Experts Warn Financial System Risks Still High

Opening the November 5-6 research conference, IMF Managing Director Dominique Strauss-Kahn remarked on the positive effects of the timely and effective policy interventions at the global level that have helped stave off an even worse outcome to the recent global crisis.

Strauss-Kahn noted that macro-financial linkages are at the heart of the two-way interactions between the real economy and the financial system. "One of the most important lessons we painfully learned is that we need to have a much better understanding of macro-financial linkages," he said. "At the IMF, we will utilize the results of recent research on macro-financial linkages in order to help our membership devise policies that promote global financial stability and economic growth."

The Economic Forum, chaired by IMF Chief Economist Olivier Blanchard, wrapped up the 10th Jacques Polak Annual Research Conference in Washington, D.C. Since it was first launched, the research conference has become one of the major international forums for researchers and policymakers to exchange their views about issues related to the global economy.

Graceful exit

Around the world, discussions are under way on how to best move toward unwinding public sector support. Of all the measures of public support implemented thus far-fiscal and monetary policy, interventions to specific institutions, and government support programs-perhaps the one most delicate to unwind will be monetary policy.

Former Federal Reserve governor, Laurence Meyer, explained that exit for the United States will mean raising the federal funds rate; withdrawing the reserves that were put in by the various programs; and shrinking the balance sheet by selling previously purchased assets-such as, mortgage-backed securities-or letting short-term assets "run off" as the various facilities or programs are scaled back or shut down.

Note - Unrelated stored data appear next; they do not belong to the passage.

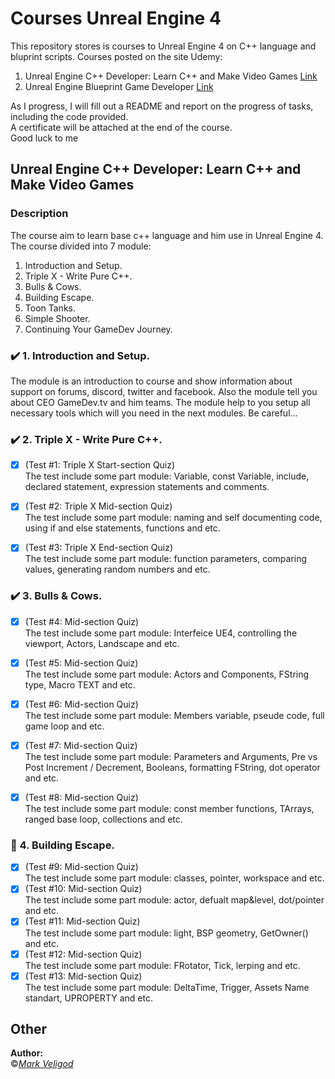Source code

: # Courses Unreal Engine 4

This repository stores is courses to Unreal Engine 4 on C++ language and bluprint scripts. Courses posted on the site Udemy:  
1. Unreal Engine C++ Developer: Learn C++ and Make Video Games [Link](https://www.udemy.com/course/unrealcourse/)  
2. Unreal Engine Blueprint Game Developer [Link](https://www.udemy.com/course/unrealblueprint/)  
  
As I progress, I will fill out a README and report on the progress of tasks, including the code provided.  
A certificate will be attached at the end of the course.  
Good luck to me  

## Unreal Engine C++ Developer: Learn C++ and Make Video Games  
### Description  
The course aim to learn base c++ language and him use in Unreal Engine 4. The course divided into 7 module:  
1. Introduction and Setup.  
2. Triple X - Write Pure C++.  
3. Bulls & Cows.  
4. Building Escape.  
5. Toon Tanks.  
6. Simple Shooter.  
7. Continuing Your GameDev Journey.  
  
### :heavy_check_mark: 1. Introduction and Setup.  
The module is an introduction to course and show information about support on forums, discord, twitter and facebook. Also the module tell you about CEO GameDev.tv and him teams. The module help to you setup all necessary tools which will you need in the next modules. Be careful...  

### :heavy_check_mark: 2. Triple X - Write Pure C++.  
- [x] (Test #1: Triple X Start-section Quiz)  
The test include some part module: Variable, const Variable, include, declared statement, expression statements and comments.  
  
- [x] (Test #2: Triple X Mid-section Quiz)  
The test include some part module: naming and self documenting code, using if and else statements, functions and etc.  
  
- [x] (Test #3: Triple X End-section Quiz)  
The test include some part module: function parameters, comparing values, generating random numbers and etc.
  
### :heavy_check_mark: 3. Bulls & Cows.  
- [x] (Test #4: Mid-section Quiz)  
The test include some part module: Interfeice UE4, controlling the viewport, Actors, Landscape and etc.  

- [x] (Test #5: Mid-section Quiz)  
The test include some part module: Actors and Components, FString type, Macro TEXT and etc.  

- [x] (Test #6: Mid-section Quiz)  
The test include some part module: Members variable, pseude code, full game loop and etc.  

- [x] (Test #7: Mid-section Quiz)  
The test include some part module: Parameters and Arguments, Pre vs Post Increment / Decrement, Booleans, formatting FString, dot operator and etc.  

- [x] (Test #8: Mid-section Quiz)  
The test include some part module: const member functions, TArrays, ranged base loop, collections and etc.  
  
### :black_square_button: 4. Building Escape.  
- [x] (Test #9: Mid-section Quiz)  
The test include some part module: classes, pointer, workspace and etc.  
- [x] (Test #10: Mid-section Quiz)  
The test include some part module: actor, defualt map&level, dot/pointer and etc.  
- [x] (Test #11: Mid-section Quiz)  
The test include some part module: light, BSP geometry, GetOwner() and etc.  
- [x] (Test #12: Mid-section Quiz)  
The test include some part module: FRotator, Tick, lerping and etc.  
- [x] (Test #13: Mid-section Quiz)  
The test include some part module: DeltaTime, Trigger, Assets Name standart, UPROPERTY and etc.  

## Other
**Author:**  
:copyright:*[Mark Veligod](https://github.com/markveligod)*  
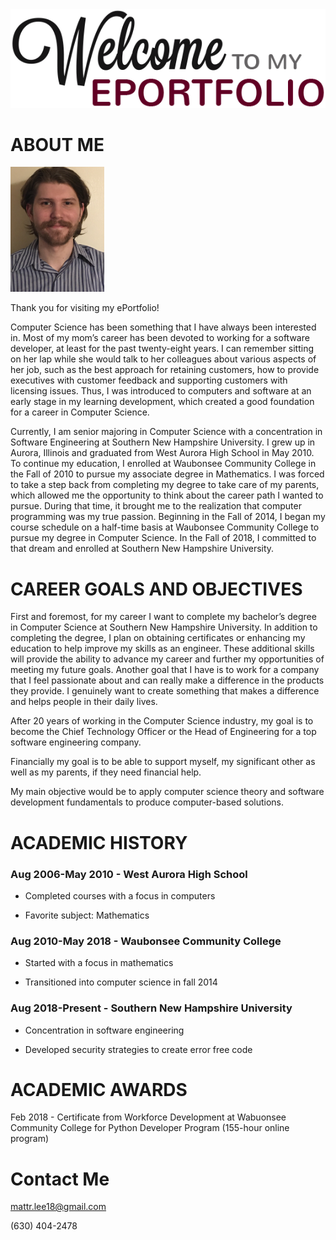 <img src="images/welcome.png" />

# ABOUT ME

<img src="images/IMG_4915.JPG" width="150" height="200"/>

Thank you for visiting my ePortfolio!

Computer Science has been something that I have always been interested in. Most of my mom’s career has been devoted to working for a software developer, at least for the past twenty-eight years. I can remember sitting on her lap while she would talk to her colleagues about various aspects of her job, such as the best approach for retaining customers, how to provide executives with customer feedback and supporting customers with licensing issues. Thus, I was introduced to computers and software at an early stage in my learning development, which created a good foundation for a career in Computer Science.

Currently, I am senior majoring in Computer Science with a concentration in Software Engineering at Southern New Hampshire University. I grew up in Aurora, Illinois and graduated from West Aurora High School in May 2010. To continue my education, I enrolled at Waubonsee Community College in the Fall of 2010 to pursue my associate degree in Mathematics. I was forced to take a step back from completing my degree to take care of my parents, which allowed me the opportunity to think about the career path I wanted to pursue. During that time, it brought me to the realization that computer programming was my true passion. Beginning in the Fall of 2014, I began my course schedule on a half-time basis at Waubonsee Community College to pursue my degree in Computer Science. In the Fall of 2018, I committed to that dream and enrolled at Southern New Hampshire University.

# CAREER GOALS AND OBJECTIVES

First and foremost, for my career I want to complete my bachelor’s degree in Computer Science at Southern New Hampshire University. In addition to completing the degree, I plan on obtaining certificates or enhancing my education to help improve my skills as an engineer. These additional skills will provide the ability to advance my career and further my opportunities of meeting my future goals.  Another goal that I have is to work for a company that I feel passionate about and can really make a difference in the products they provide. I genuinely want to create something that makes a difference and helps people in their daily lives.

After 20 years of working in the Computer Science industry, my goal is to become the Chief Technology Officer or the Head of Engineering for a top software engineering company.

Financially my goal is to be able to support myself, my significant other as well as my parents, if they need financial help.

My main objective would be to apply computer science theory and software development fundamentals to produce computer-based solutions.

# ACADEMIC HISTORY

### Aug 2006-May 2010 - West Aurora High School

  - Completed courses with a focus in computers
  
  - Favorite subject: Mathematics

### Aug 2010-May 2018 - Waubonsee Community College

  - Started with a focus in mathematics
  
  - Transitioned into computer science in fall 2014

### Aug 2018-Present - Southern New Hampshire University

  - Concentration in software engineering
  
  - Developed security strategies to create error free code

# ACADEMIC AWARDS

 Feb 2018 - Certificate from Workforce Development at Wabuonsee Community College for Python Developer Program (155-hour online program)

# Contact Me
mattr.lee18@gmail.com

(630) 404-2478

Meyer predicts the federal funds rate will not be increased until the middle of 2011, saying the Federal Reserve would, however, tighten earlier if another asset bubble developed. Despite having just emerged from a collapse in the housing market, Meyer believes, "we are already on bubble alert." He points to market concerns of an emerging bubble in the corporate bond and other markets, noting credit spreads have disappeared, equity prices are increasing, and housing market prices are slowly rising.